As well as rapidly modernizing its style to match its competitors, France Inter stressed its freedom from commercial pressures – although it does carry a limited amount of paid-for advertising – and especially presented itself as intelligent radio accessible to a general audience under the slogan Écoutez la différence ("Listen to the difference").

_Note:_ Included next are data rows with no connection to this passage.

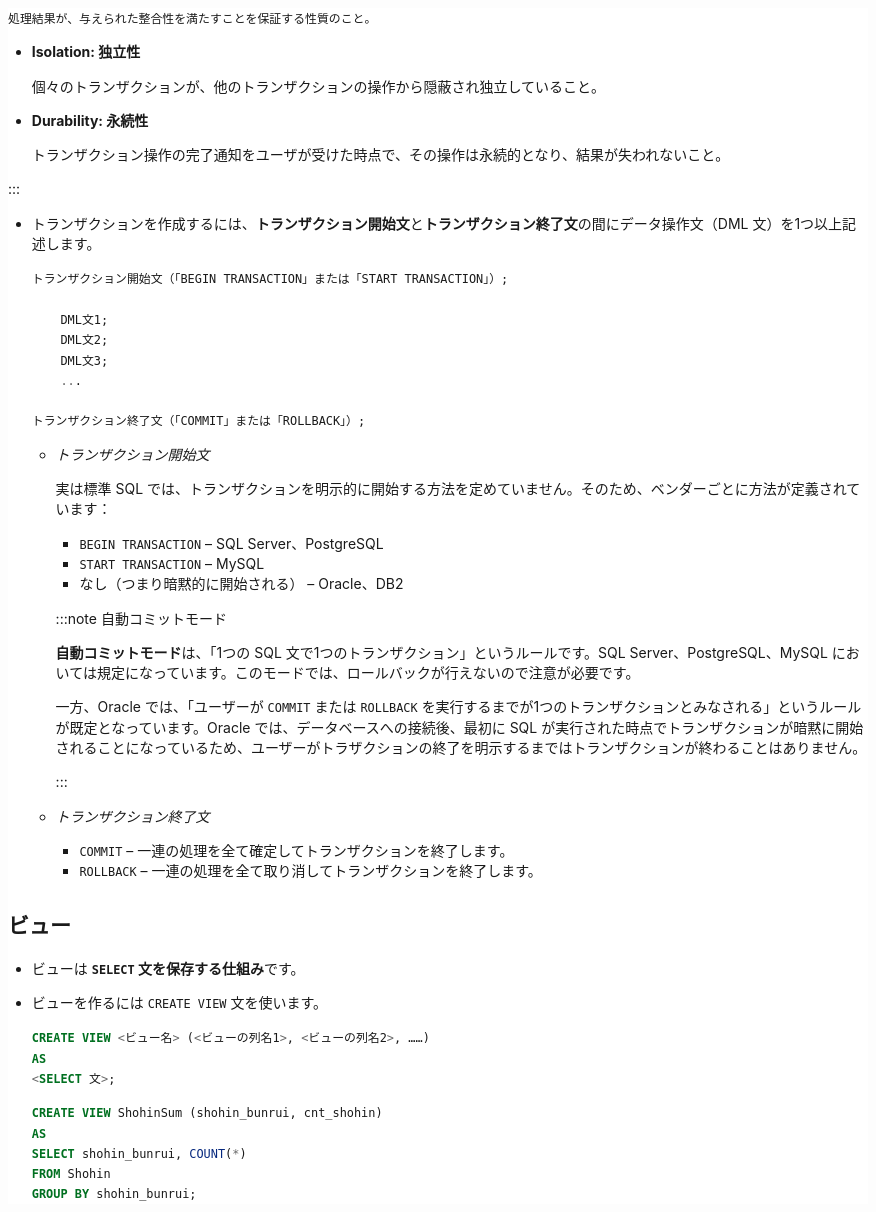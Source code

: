     処理結果が、与えられた整合性を満たすことを保証する性質のこと。

  - **Isolation: 独立性** 

    個々のトランザクションが、他のトランザクションの操作から隠蔽され独立していること。

  - **Durability: 永続性**

    トランザクション操作の完了通知をユーザが受けた時点で、その操作は永続的となり、結果が失われないこと。

  :::

- トランザクションを作成するには、**トランザクション開始文**と**トランザクション終了文**の間にデータ操作文（DML 文）を1つ以上記述します。

  ```sql title="構文：トランザクション"
  トランザクション開始文（「BEGIN TRANSACTION」または「START TRANSACTION」）;

      DML文1;
      DML文2;
      DML文3;
      ...

  トランザクション終了文（「COMMIT」または「ROLLBACK」）;
  ```
  - _トランザクション開始文_

    実は標準 SQL では、トランザクションを明示的に開始する方法を定めていません。そのため、ベンダーごとに方法が定義されています：

    - `BEGIN TRANSACTION` – SQL Server、PostgreSQL
    - `START TRANSACTION` – MySQL
    - なし（つまり暗黙的に開始される） – Oracle、DB2
    
    :::note 自動コミットモード
  
    **自動コミットモード**は、「1つの SQL 文で1つのトランザクション」というルールです。SQL Server、PostgreSQL、MySQL においては規定になっています。このモードでは、ロールバックが行えないので注意が必要です。

    一方、Oracle では、「ユーザーが `COMMIT` または `ROLLBACK` を実行するまでが1つのトランザクションとみなされる」というルールが既定となっています。Oracle では、データベースへの接続後、最初に SQL が実行された時点でトランザクションが暗黙に開始されることになっているため、ユーザーがトラザクションの終了を明示するまではトランザクションが終わることはありません。

    :::
  - _トランザクション終了文_
    - `COMMIT` – 一連の処理を全て確定してトランザクションを終了します。
    - `ROLLBACK` – 一連の処理を全て取り消してトランザクションを終了します。

## ビュー

- ビューは **`SELECT` 文を保存する仕組み**です。
- ビューを作るには `CREATE VIEW` 文を使います。

  ```sql title="構文：CRESTE VIEW 文"
  CREATE VIEW <ビュー名> (<ビューの列名1>, <ビューの列名2>, ……)
  AS
  <SELECT 文>;
  ```

  ```sql title="例：ビューの作成"
  CREATE VIEW ShohinSum (shohin_bunrui, cnt_shohin)
  AS
  SELECT shohin_bunrui, COUNT(*)
  FROM Shohin
  GROUP BY shohin_bunrui;
  ```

The channel announced during 2016 that it would discontinue transmissions from the Allouis longwave transmitter on 162 kHz with effect from 1 January 2017, thereby saving approximately €6 million per year. Transmission from Allouis of the atomic-clock-generated time signal (ALS162) would, however, continue after this date as the signal is critical for over 200,000 devices deployed within French enterprises and state entities, such as French Railways (SNCF), the electricity distributor ENEDIS, airports, hospitals, municipalities, etc. The final song France Inter played on long wave 162 kHz prior to being switched on 31 December 2016 was "Last Night a D.J. Saved My Life" by Indeep.

== Slogans ==

- 1975: Écoutez la différence (Hear the difference)
- 1983: France Inter, pour ceux qui ont quelque chose entre les oreilles (France Inter, for those who have something between their ears)
- 1987: Plus haut la radio ! (Turn up the radio!)
- 1995: Écoutez, ça n'a rien à voir (Listen, that's beside the point [in French this is a play on "there's nothing to see"])
- 2001: Au début ça surprend. Après aussi (It's surprising at first — and after the fact)
- 2005: Qu’allez-vous découvrir aujourd’hui ? (What will you discover today?)
- 2008: France Inter, la différence (France Inter, the difference / the novelty)
- 2012: La voix est libre (The voice is free [in French this is a play on "the coast is clear"])
- 2013: 50 ans qu’on ouvre la voix (50 years of opening up the voice [in French this is a play on "paving the way"])
- 2014: InterVenez (Speak up / Take action)
- 2015: Vous êtes bien sur France Inter (You're really there on France Inter [in French this is a play on "You're doing fine"])
- 2023: France Inter 1ère radio de France (France Inter France's first radio)

==Programmes==
France Inter programmes, a number of which have been important milestones in the history of French radio, include:
- Le Masque et la Plume [fr] (The Mask And The Pen), arts reviews from journalist critics (on air since 13/11/1955)
- Le Jeu des 1000 euros (The 1000 Euros Game), a general-knowledge quiz programme (since 19/4/1958)
- La marche de l'histoire [fr] (The Course Of History), formerly Deux mille ans d'histoire, an in-depth daily documentary on a specific historical subject (1999-2020)
- Pop Club [fr] (The Pop Club) (1965–2005, i.e. 40 years with the same presenter José Artur)
- Le téléphone sonne (The Phone's Ringing), a current affairs discussion and phone-in programme (since 1978)
- Là-bas si j'y suis (Over there if I am there), a reports programme (1989–2014), The title is a play on words about the French idiom : "Va voir là-bas si j'y suis" (Leave me alone) and the facts that the journalists of this show go to see "over there" to report news and stories that doesn't usually appear in other radio and TV news magazines.
- La grande matinale (The big morning), formerly Inter Matin, morning news sequence (since 1982)
- Classique avec Dessay, formerly Carrefour De Lodéon, classical music programme (1992-2015)
- Les Cinglés du music-hall, prewar jazz and popular music presented by Jean-Christophe Averty for 28 years until 2006
- Le Grand Dimanche soir satirical evening show on politics and current affairs, produced by Charline Vanhoenacker, 2014 - 2024
- L'Oreille en coin, weekend show made up of multiple segments—including gags, stories, parodies, poetry, music, philosophical reflections, improvisations, and cleverly edited recordings—presented with a playful and intellectual tone. It acted as a kind of “radio within the radio”, combining humour, creativity, and variety (1968-1990).